"After this experience, it was hard to understand that the software engineering community did not recognize the benefits of adopting a high-level, type-safe language instead of C." -- N. Wirth
I suspect that the good programmers did notice the benefits of a strict statically typed language, however the cost was probably deemed to be too high at the time. Because C was a "mid-level language" and stayed close to the metal it could efficiently use the limited resources of pre-LSI (let alone VLSI) computers; effectively C allowed you to break the rules if you wanted or needed to. These days obviously the performance difference is generally less than a few percent and hence can be largely ignored.
Every Pascal I ever worked with (with the exception of the Pascal I used in school) had extensions to make it work in the Real World. Unextended Pascal was a toy.
Apple was a Pascal shop in the 80s, but they extended it to the point that I just translated (in my head) the C code that I wanted to write into the variant of Pascal they'd implemented. Pascal had a couple of nice things that C didn't (nested procedures, for one), but they weren't used all that much by us.
Strings were still a pain.

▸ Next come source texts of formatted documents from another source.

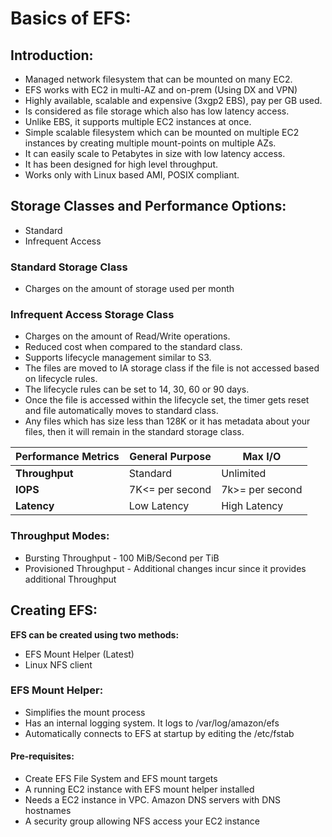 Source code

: # Basics of EFS:

## Introduction:

- Managed network filesystem that can be mounted on many EC2.
- EFS works with EC2 in multi-AZ and on-prem (Using DX and VPN)
- Highly available, scalable and expensive (3xgp2 EBS), pay per GB used.
- Is considered as file storage which also has low latency access.
- Unlike EBS, it supports multiple EC2 instances at once.
- Simple scalable filesystem which can be mounted on multiple EC2 instances by creating multiple mount-points on multiple AZs.
- It can easily scale to Petabytes in size with low latency access.
- It has been designed for high level throughput.
- Works only with Linux based AMI, POSIX compliant.

## Storage Classes and Performance Options:
- Standard
- Infrequent Access

### Standard Storage Class
- Charges on the amount of storage used per month

### Infrequent Access Storage Class
- Charges on the amount of Read/Write operations.
- Reduced cost when compared to the standard class.
- Supports lifecycle management similar to S3.
- The files are moved to IA storage class if the file is not accessed based on lifecycle rules.
- The lifecycle rules can be set to 14, 30, 60 or 90 days.
- Once the file is accessed within the lifecycle set, the timer gets reset and file automatically moves to standard class.
- Any files which has size less than 128K or it has metadata about your files, then it will remain in the standard storage class.

| **Performance Metrics** | **General Purpose**	 | **Max I/O**     |
|-------------------------|----------------------|-----------------|
| **Throughput**	         | Standard	            | Unlimited       |
| **IOPS**	               | 7K<= per second	     | 7k>= per second |
| **Latency**             | 	Low Latency         | 	High Latency   | 

### Throughput Modes:

- Bursting Throughput - 100 MiB/Second per TiB
- Provisioned Throughput - Additional changes incur since it provides additional Throughput

## Creating EFS:

**EFS can be created using two methods:**

- EFS Mount Helper (Latest)
- Linux NFS client

### EFS Mount Helper:

- Simplifies the mount process
- Has an internal logging system. It logs to /var/log/amazon/efs
- Automatically connects to EFS at startup by editing the /etc/fstab

#### Pre-requisites:

- Create EFS File System and EFS mount targets
- A running EC2 instance with EFS mount helper installed
- Needs a EC2 instance in VPC. Amazon DNS servers with DNS hostnames
- A security group allowing NFS access your EC2 instance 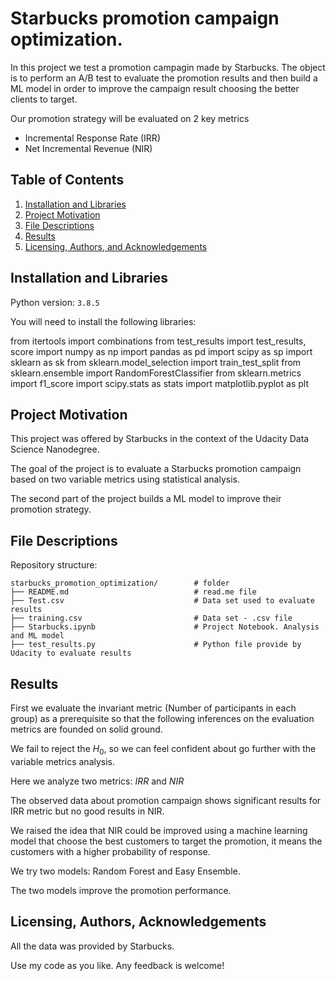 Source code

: # Starbucks promotion campaign optimization.

In this project we test a promotion campagin made by Starbucks. The object is to perform an A/B test to evaluate the promotion results and then build a ML model in order to improve the campaign result choosing the better clients to target. 

Our promotion strategy will be evaluated on 2 key metrics
* Incremental Response Rate (IRR)
* Net Incremental Revenue (NIR)

## Table of Contents

1. [Installation and Libraries](#installation)
2. [Project Motivation](#motivation)
3. [File Descriptions](#files)
4. [Results](#results)
5. [Licensing, Authors, and Acknowledgements](#licensing)


## Installation and Libraries  <a name="installation"></a>

Python version: `3.8.5`

You will need to install the following libraries:

from itertools import combinations
from test_results import test_results, score
import numpy as np
import pandas as pd
import scipy as sp
import sklearn as sk
from sklearn.model_selection import train_test_split
from sklearn.ensemble import RandomForestClassifier
from sklearn.metrics import f1_score
import scipy.stats as stats
import matplotlib.pyplot as plt


## Project Motivation<a name="motivation"></a>
This project was offered by Starbucks in the context of the Udacity Data Science Nanodegree. 

The goal of the project is to evaluate a Starbucks promotion campaign based on two variable metrics using statistical analysis. 

The second part of the project builds a ML model to improve their promotion strategy.

## File Descriptions <a name="files"></a>
Repository structure:
    
    starbucks_promotion_optimization/        # folder
    ├── README.md                            # read.me file 
    ├── Test.csv                             # Data set used to evaluate results
    ├── training.csv                         # Data set - .csv file
    ├── Starbucks.ipynb                      # Project Notebook. Analysis and ML model
    ├── test_results.py                      # Python file provide by Udacity to evaluate results

## Results<a name="results"></a>

First we evaluate the invariant metric (Number of participants in each group) as a prerequisite so that the following inferences on the evaluation metrics are founded on solid ground. 

We fail to reject the $H_0$, so we can feel confident about go further with the variable metrics analysis.

Here we analyze two metrics: $IRR$ and $NIR$

The observed data about promotion campaign shows significant results for IRR metric but no good results in NIR.

We raised the idea that NIR could be improved using a machine learning model that choose the best customers to target the promotion, it means the customers with a higher probability of response.

We try two models: Random Forest and Easy Ensemble.

The two models improve the promotion performance.

## Licensing, Authors, Acknowledgements<a name="licensing"></a>

All the data was provided by Starbucks.

Use my code as you like. Any feedback is welcome!

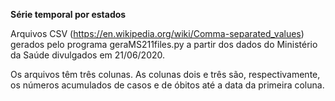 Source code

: **Série temporal por estados**

Arquivos CSV (https://en.wikipedia.org/wiki/Comma-separated_values) gerados pelo programa geraMS211files.py a partir dos dados do Ministério da Saúde divulgados em 21/06/2020. 

Os arquivos têm três colunas. As colunas dois e três são, respectivamente, os números acumulados de casos e de óbitos até a data da primeira coluna.

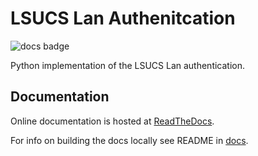 
# LSUCS Lan Authenitcation

![docs badge](https://readthedocs.org/projects/pylanauth/badge/?version=latest)

Python implementation of the LSUCS Lan authentication.

## Documentation

Online documentation is hosted at [ReadTheDocs](http://pylanauth.readthedocs.io/en/latest/index.html). 

For info on building the docs locally see README in [docs](docs).
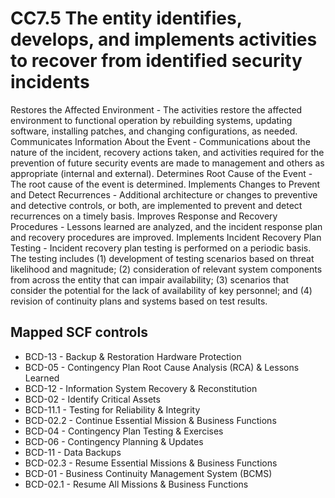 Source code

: # CC7.5 The entity identifies, develops, and implements activities to recover from identified security incidents
Restores the Affected Environment - The activities restore the affected environment to functional operation by rebuilding systems, updating software, installing patches, and changing configurations, as needed. Communicates Information About the Event - Communications about the nature of the incident, recovery actions taken, and activities required for the prevention of future security events are made to management and others as appropriate (internal and external). Determines Root Cause of the Event - The root cause of the event is determined. Implements Changes to Prevent and Detect Recurrences - Additional architecture or changes to preventive and detective controls, or both, are implemented to prevent and detect recurrences on a timely basis. Improves Response and Recovery Procedures - Lessons learned are analyzed, and the incident response plan and recovery procedures are improved. Implements Incident Recovery Plan Testing - Incident recovery plan testing is performed on a periodic basis. The testing includes (1) development of testing scenarios based on threat likelihood and magnitude; (2) consideration of relevant system components from across the entity that can impair availability; (3) scenarios that consider the potential for the lack of availability of key personnel; and (4) revision of continuity plans and systems based on test results.
## Mapped SCF controls
- BCD-13 - Backup & Restoration Hardware Protection
- BCD-05 - Contingency Plan Root Cause Analysis (RCA) & Lessons Learned
- BCD-12 - Information System Recovery & Reconstitution
- BCD-02 - Identify Critical Assets
- BCD-11.1 - Testing for Reliability & Integrity
- BCD-02.2 - Continue Essential Mission & Business Functions
- BCD-04 - Contingency Plan Testing & Exercises
- BCD-06 - Contingency Planning & Updates
- BCD-11 - Data Backups
- BCD-02.3 - Resume Essential Missions & Business Functions
- BCD-01 - Business Continuity Management System (BCMS)
- BCD-02.1 - Resume All Missions & Business Functions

Str255 stunk, and everyone knew it, but nobody had anything that was dramatically better.
I disagree. Unextended Pascal is not a toy: it's a tool to teach computer science and structured programming. In a classroom environment in the 1970's, it's not relevant that strings have to have a defined, fixed length. I'm not 100% sure what you mean by I/O being broken, but I'd wager that's not a big deal in a classroom environment, either. In any case, evaluating unextended Pascal as anything other than a teaching tool is like complaining that a hacksaw isn't very good for screwing in screws. Talk about "wrong tool for the job!" :-)
True. But, "high-level, type-safe language" need not refer to unextended Pascal, and I see no evidence that it was intended to. He could have meant Algol W. Depending on when it was written, he could have meant Modula 2, Modula 3, or Oberon.
I've read quite a bit of Pascal's history. There are three main explanations:
* Lack of a complete standard. The language was initially used in academy, so when it was adopted by industry, numerous mutually incompatible extensions were developed. The standard C library today may seem basic, but it was nice in comparison.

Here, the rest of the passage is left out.